======== The data ========

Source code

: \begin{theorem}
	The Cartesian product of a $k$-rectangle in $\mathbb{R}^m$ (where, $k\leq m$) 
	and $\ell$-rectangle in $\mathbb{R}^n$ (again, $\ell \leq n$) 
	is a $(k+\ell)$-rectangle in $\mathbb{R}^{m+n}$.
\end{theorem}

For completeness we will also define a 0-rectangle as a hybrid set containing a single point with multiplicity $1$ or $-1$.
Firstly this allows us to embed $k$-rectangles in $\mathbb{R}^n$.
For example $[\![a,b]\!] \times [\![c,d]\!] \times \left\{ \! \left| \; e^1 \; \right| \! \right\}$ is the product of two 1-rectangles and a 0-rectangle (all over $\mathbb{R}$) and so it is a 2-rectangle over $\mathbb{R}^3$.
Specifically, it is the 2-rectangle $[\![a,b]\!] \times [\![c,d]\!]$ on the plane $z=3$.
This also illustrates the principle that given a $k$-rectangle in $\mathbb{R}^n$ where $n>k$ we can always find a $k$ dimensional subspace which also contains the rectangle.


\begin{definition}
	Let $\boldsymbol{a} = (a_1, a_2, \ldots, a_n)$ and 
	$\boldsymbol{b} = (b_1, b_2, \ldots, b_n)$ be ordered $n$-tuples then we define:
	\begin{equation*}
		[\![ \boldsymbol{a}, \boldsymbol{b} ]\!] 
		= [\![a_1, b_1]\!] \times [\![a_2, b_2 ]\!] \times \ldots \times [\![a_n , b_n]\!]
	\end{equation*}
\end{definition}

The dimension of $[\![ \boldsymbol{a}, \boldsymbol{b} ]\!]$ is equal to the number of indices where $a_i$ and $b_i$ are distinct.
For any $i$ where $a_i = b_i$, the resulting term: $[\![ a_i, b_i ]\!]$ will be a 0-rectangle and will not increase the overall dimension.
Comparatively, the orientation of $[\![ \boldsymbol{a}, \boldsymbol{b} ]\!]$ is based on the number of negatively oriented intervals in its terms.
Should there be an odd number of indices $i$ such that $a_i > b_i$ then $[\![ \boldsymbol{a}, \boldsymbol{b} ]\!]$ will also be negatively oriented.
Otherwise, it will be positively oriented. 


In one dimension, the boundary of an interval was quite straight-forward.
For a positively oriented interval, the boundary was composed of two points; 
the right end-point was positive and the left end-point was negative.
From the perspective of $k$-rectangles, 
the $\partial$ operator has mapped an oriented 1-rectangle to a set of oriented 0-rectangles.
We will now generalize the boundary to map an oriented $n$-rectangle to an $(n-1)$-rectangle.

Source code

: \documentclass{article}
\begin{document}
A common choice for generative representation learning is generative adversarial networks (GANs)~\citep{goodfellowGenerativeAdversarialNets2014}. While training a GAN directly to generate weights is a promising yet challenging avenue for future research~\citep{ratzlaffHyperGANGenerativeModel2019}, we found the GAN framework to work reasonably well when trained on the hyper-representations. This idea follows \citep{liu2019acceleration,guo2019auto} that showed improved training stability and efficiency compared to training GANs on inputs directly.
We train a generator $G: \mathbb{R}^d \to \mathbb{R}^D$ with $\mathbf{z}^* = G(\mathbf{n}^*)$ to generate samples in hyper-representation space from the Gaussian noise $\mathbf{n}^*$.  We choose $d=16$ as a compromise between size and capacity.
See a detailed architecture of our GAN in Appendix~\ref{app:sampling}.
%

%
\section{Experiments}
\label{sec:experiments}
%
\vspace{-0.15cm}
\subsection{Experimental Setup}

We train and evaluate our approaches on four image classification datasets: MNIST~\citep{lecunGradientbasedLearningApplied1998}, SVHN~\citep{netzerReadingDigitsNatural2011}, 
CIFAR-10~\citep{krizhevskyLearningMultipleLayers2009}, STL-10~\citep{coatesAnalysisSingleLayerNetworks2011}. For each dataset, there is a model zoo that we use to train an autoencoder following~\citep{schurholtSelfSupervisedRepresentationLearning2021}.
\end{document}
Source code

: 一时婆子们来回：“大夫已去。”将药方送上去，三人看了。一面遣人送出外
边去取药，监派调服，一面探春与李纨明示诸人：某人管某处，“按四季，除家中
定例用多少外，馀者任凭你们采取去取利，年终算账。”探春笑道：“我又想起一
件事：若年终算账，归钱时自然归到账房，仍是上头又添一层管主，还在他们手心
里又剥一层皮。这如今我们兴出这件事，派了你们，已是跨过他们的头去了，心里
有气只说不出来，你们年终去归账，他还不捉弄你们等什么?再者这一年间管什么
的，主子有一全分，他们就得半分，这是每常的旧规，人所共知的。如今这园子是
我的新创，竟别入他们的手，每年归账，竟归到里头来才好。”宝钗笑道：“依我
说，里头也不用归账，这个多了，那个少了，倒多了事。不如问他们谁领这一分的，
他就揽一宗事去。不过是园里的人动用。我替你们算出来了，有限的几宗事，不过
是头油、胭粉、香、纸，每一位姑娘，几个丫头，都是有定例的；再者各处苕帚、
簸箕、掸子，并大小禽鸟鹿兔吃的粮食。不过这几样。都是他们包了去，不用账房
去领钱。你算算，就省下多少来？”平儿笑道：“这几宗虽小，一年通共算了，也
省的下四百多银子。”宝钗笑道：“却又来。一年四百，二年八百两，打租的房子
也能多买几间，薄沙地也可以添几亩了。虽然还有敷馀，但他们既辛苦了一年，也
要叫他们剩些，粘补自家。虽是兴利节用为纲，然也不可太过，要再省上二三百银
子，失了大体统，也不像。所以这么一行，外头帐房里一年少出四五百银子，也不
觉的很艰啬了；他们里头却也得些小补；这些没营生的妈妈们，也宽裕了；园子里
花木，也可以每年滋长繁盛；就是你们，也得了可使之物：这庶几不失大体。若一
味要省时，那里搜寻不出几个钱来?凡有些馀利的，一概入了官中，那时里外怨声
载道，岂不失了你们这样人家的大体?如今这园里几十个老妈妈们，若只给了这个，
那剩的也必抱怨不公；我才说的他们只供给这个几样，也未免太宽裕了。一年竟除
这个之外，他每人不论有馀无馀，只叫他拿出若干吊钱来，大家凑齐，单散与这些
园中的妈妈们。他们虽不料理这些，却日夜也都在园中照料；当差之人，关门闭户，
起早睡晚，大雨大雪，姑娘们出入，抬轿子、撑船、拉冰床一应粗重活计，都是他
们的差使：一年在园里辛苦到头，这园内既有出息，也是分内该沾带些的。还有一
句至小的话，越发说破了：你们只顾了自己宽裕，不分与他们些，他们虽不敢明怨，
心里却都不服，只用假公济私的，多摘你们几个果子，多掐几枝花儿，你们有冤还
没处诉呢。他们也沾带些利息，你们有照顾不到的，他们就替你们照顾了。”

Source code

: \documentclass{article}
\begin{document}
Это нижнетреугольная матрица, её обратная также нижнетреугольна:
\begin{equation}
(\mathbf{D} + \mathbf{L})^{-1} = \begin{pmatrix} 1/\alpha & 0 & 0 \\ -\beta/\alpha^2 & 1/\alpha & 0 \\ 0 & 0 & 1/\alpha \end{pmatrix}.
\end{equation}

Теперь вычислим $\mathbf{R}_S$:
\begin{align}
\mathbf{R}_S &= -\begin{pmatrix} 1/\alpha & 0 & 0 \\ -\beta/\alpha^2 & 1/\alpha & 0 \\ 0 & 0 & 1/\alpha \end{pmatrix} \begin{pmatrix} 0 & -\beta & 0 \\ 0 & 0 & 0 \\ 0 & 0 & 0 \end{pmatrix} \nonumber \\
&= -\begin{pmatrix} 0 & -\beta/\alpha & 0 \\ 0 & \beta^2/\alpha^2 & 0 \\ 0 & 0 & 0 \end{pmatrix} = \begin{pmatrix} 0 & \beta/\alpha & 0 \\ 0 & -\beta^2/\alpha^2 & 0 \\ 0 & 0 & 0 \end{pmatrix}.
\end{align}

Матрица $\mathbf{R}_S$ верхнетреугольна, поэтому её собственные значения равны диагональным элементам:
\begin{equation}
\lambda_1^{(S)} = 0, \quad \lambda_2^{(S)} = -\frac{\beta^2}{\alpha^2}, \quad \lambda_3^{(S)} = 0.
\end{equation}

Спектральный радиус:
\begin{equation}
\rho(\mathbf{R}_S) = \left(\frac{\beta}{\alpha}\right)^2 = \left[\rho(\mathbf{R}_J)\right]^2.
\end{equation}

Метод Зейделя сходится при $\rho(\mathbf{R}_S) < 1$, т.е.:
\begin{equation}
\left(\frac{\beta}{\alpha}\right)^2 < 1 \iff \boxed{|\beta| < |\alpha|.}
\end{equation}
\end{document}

========

# What is being asked
Copy each line of the listing that carries the string "hyper".

# Result
A common choice for generative representation learning is generative adversarial networks (GANs)~\citep{goodfellowGenerativeAdversarialNets2014}. While training a GAN directly to generate weights is a promising yet challenging avenue for future research~\citep{ratzlaffHyperGANGenerativeModel2019}, we found the GAN framework to work reasonably well when trained on the hyper-representations. This idea follows \citep{liu2019acceleration,guo2019auto} that showed improved training stability and efficiency compared to training GANs on inputs directly.
We train a generator $G: \mathbb{R}^d \to \mathbb{R}^D$ with $\mathbf{z}^* = G(\mathbf{n}^*)$ to generate samples in hyper-representation space from the Gaussian noise $\mathbf{n}^*$.  We choose $d=16$ as a compromise between size and capacity.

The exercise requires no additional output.